17 Compared with these data, the DM/DD ratio of eyes with disc swelling was significantly higher and the C/D ratio of eyes with disc swelling was significantly smaller (
P = 0.04,
P = 0.000004, respectively), although those of eyes without disc swelling did not show significant differences compared with the normal values. Since these variables (age, refractive error, IOP, DM/DD ratio, and C/D ratio) may be related to each other, we performed a multivariate logistic regression analysis to verify the significant contributing factors after the exclusion of possible cross-effects. This analysis yielded the patient age and the C/D ratio as the most significant factors contributing to the development of disc swelling in VKH patients.
Old age, a small crowded optic disc with little or no cupping, and diabetes mellitus are known as risk factors for AION.
18,19 It is believed that crowding at the level of the lamina cribrosa predisposes to a compartment syndrome phenomenon, whereby axoplasmic stasis and edema following a microvascular ischemic event lead to further ischemia through the compression of the capillaries among nerve fiber bundles due to crowding of the optic nerve head.
19,20 The arterial supply of the optic disc is derived from the ciliary circulation. The prelaminar region of the optic disc is supplied by fine centripetal branches from the peripapillary choroid. The region of the lamina cribrosa is supplied from the branches of the short posterior ciliary artery either directly or by the so-called arterial circle of Zinn and Haller.
16 According to histopathological studies of sympathetic ophthalmia, which is thought to be pathologically identical to VKH, severe uveitis at the juxtapapillary choroid with obliteration of the choriocapillaris and inflammatory infiltration surrounding the emissarial vessels through the scleral canals are seen.
21 In VKH patients with crowded discs, circulatory disturbances of the branches of the short posterior ciliary artery and/or centripetal branches from the peripapillary choroid due to severe choroidal inflammation may cause axonal flow stasis and secondary axonal swelling of the optic nerve. In older patients with underlying systemic vascular disease, such as diabetes mellitus, this swelling is thought to be more likely to compromise the microvasculature of the optic nerve head, leading to more ischemia, and finally to AION. The extent and severity of VFD are thought to depend upon the extent of optic nerve damage caused by ischemia.

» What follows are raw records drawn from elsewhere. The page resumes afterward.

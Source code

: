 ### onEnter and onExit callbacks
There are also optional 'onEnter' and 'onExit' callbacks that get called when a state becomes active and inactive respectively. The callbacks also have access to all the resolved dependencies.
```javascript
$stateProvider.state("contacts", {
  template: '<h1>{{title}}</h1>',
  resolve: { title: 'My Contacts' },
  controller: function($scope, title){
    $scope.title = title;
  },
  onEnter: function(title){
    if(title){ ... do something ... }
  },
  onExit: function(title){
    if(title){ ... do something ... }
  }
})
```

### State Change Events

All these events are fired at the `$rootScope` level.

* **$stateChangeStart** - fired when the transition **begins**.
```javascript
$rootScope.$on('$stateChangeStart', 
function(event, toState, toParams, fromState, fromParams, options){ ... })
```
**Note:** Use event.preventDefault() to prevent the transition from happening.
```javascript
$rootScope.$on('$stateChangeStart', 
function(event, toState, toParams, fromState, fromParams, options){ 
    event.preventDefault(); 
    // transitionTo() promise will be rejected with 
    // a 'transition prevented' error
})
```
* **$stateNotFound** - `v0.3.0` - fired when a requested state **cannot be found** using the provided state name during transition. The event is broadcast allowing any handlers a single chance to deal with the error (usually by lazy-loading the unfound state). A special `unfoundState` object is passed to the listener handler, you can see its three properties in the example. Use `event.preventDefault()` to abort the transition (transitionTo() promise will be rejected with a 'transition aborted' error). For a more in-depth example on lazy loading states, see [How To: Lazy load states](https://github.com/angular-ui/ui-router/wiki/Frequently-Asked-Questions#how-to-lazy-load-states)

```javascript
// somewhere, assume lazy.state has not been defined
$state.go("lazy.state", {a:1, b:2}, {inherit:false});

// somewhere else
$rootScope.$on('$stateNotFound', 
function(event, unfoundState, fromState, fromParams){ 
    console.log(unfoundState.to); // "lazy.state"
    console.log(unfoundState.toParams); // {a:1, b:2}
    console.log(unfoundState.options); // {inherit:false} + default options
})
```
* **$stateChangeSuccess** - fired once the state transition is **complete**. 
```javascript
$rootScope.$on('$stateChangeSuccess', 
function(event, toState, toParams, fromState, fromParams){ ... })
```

On the other hand, various factors thought to be associated with the severity of inflammation, including the CSF cell count, range of retinal detachment, recurrence rate, and incidence of sunset glow fundus were examined, but there was no statistically significant association between these factors and disc swelling. The small number of patients in whom the CSF examination was performed might have influenced the results. The range of retinal detachment might not reliably reflect choroidal inflammation. If the severity of choroidal inflammation can be quantitated adequately, the association between the severity of inflammation and the development of disc swelling can be clarified. At present, it cannot be denied that the occurrence of disc swelling may be associated with the severity of choroidal inflammation, because the frequency of recurrence and sunset glow fundus tended to be higher in eyes with disc swelling. It is possible that with a larger sample size, the findings might have been different.
In summary, disc swelling occurs frequently in older VKH patients with small discs and small cups. It should be noted that some VKH patients with disc swelling develop VFD from optic disc involvement, thus suggesting the coincidence of AION in the acute phase of VKH.